Digital communication is a doozy for miscommunication. Without physical cues, tone is lost, emojis are misconstrued, and body language is non-existent. It’s like tip-toeing across a tightrope while blindfolded—a misstep is imminent, it’s only a matter of when.
When you look at the numbers, it starts to make sense. Research by UCLA psychology professor Albert Mehrabian showed only seven percent of communication is derived from the words themselves, with 38 percent from intonation and 55 percent from facial expressions or body language. A whopping 93 percent of a message is understood through how you convey something, rather than what you’re conveying.
Thankfully, we evolved to solve the problem. Mirror neurons activate when we’re in face-to-face contact. Our brains fire off synapses mirroring the other person’s actions and syncing with their thought processes. Whenever we’re communicating in person, our minds are furiously attempting to connect, to empathise. In essence, mirror neurons are a simulation of someone else’s feelings.
They’re also how we find our trusted tribes. Without them, workplace norms would be impossible to create. Culture, as we know it, would cease to exist. “Mirror neurons absorb culture directly,” explains Patricia Greenfield, a psychologist at UCLA. “Each generation teaches the next by social sharing, imitation and observation.”
It minimises a host of negative behaviours, like lying, which is found to be more prevalent in emails and instant messaging than face-to-face.
The internet allows people to feel more free...to use deception, at least when meeting new people."
explains Robert S. Feldman and Mattitiyahu Zimbler, two researchers at the University of Massachusetts Amherst, who found that people conversing through email told five times as many lies than those face-to-face.
It’s even more problematic when we know little about the person. Our not-so-trusty brains seek gaps in information, automatically filling them as a defence mechanism. These mental gymnastics breed assumptions, prejudices and discrimination. In the study, What You Type Isn’t What They Read, the authors found “the more ambiguous the information, the more likely it is to be shaped by one’s stereotypes or expectancies.” And what mode of communication, other than Morse Code, is more ambiguous than email?

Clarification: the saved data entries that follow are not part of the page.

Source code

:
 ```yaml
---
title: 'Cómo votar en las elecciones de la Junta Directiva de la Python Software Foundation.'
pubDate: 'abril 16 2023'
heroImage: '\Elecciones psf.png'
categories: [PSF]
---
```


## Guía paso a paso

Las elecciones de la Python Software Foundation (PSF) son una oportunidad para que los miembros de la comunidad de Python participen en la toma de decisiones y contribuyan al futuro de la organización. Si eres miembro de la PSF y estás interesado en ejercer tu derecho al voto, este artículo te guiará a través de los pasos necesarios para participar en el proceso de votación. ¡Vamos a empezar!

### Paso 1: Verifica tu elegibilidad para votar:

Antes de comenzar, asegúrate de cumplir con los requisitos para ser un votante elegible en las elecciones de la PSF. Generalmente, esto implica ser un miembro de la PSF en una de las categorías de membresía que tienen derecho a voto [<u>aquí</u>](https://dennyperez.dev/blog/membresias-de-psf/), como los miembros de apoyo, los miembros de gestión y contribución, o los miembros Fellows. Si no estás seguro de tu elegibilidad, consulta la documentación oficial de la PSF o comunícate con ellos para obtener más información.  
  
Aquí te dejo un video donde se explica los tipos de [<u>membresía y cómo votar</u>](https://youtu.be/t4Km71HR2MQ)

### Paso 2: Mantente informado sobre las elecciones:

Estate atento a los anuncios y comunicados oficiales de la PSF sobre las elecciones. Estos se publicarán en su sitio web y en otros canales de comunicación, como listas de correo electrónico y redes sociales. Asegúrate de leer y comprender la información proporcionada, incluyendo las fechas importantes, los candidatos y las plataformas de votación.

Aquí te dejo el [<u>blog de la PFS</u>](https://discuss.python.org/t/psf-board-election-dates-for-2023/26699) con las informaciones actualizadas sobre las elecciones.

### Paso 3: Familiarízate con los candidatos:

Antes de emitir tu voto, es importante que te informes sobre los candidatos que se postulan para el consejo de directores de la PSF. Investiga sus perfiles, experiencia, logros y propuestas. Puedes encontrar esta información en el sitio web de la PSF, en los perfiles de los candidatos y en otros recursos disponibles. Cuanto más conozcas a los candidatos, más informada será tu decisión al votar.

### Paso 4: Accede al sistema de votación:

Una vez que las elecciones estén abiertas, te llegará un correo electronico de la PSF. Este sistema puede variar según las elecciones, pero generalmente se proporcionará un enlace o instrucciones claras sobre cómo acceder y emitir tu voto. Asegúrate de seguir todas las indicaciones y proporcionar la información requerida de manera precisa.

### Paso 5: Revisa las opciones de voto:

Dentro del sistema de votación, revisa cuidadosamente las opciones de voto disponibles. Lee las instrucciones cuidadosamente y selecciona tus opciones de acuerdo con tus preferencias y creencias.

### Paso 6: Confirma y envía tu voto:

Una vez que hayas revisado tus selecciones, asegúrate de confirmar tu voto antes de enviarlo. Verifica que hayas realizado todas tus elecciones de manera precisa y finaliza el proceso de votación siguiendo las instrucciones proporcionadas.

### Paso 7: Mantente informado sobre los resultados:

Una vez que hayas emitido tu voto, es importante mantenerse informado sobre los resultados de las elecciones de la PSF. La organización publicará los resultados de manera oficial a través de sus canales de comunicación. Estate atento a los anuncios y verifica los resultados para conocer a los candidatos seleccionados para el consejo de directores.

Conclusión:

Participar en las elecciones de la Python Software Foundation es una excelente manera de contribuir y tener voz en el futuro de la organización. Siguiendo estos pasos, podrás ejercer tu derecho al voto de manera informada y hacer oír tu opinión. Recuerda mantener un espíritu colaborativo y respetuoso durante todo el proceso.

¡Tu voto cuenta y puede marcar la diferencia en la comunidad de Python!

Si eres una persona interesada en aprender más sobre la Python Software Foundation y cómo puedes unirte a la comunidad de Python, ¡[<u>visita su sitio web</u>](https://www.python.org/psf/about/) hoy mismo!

Despite our frenzy of technological advances, face-to-face communication still reigns supreme. Interacting in person boosts trust, compassion, and empathy far more than through digital mediums. It will take a very, very long time of tapping at screens to evolve from our ancestors who gathered together around a communal fire. Until then, let’s practice looking up from our phones and begin making eye contact.